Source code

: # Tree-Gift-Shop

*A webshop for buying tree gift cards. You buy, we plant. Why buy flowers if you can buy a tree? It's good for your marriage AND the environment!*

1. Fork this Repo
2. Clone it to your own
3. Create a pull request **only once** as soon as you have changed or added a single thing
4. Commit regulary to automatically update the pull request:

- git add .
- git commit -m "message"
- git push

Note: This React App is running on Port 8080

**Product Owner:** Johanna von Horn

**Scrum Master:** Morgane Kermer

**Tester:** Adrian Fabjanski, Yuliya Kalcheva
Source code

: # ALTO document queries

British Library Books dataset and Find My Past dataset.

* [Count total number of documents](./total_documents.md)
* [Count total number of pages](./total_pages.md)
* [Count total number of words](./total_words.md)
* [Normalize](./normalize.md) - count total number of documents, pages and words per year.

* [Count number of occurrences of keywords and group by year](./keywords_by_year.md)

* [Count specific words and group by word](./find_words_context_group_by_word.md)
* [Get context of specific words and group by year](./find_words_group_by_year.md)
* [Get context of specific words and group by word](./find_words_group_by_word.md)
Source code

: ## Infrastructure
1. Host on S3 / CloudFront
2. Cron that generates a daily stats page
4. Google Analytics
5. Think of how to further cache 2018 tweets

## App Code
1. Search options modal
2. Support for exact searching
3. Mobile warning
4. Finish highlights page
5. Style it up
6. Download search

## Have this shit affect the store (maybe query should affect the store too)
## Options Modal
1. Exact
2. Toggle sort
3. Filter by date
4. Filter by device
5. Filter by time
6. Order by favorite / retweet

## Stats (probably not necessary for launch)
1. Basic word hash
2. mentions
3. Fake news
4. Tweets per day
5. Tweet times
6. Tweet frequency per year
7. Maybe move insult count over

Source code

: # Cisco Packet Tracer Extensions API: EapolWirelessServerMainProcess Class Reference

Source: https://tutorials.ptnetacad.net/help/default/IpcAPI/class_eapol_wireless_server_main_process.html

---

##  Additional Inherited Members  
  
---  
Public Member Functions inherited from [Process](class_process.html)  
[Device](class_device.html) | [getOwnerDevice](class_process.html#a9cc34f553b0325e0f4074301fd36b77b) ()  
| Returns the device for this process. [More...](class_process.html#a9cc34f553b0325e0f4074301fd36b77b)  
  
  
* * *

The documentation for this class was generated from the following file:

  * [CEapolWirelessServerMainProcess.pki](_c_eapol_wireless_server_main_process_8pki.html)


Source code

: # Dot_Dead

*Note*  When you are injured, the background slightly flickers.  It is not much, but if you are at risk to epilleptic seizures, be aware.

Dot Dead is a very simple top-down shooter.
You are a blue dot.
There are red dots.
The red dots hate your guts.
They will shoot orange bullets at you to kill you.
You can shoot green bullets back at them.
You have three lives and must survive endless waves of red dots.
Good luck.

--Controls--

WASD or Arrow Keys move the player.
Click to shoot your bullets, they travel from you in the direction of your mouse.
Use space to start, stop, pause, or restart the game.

-=-=-

-- INSTRUCTIONS FOR THE TASK --
The lines above that hold the word "Note" are the ones to copy.

-- ANSWER TO THIS PROBLEM --
Note: This React App is running on Port 8080
*Note*  When you are injured, the background slightly flickers.  It is not much, but if you are at risk to epilleptic seizures, be aware.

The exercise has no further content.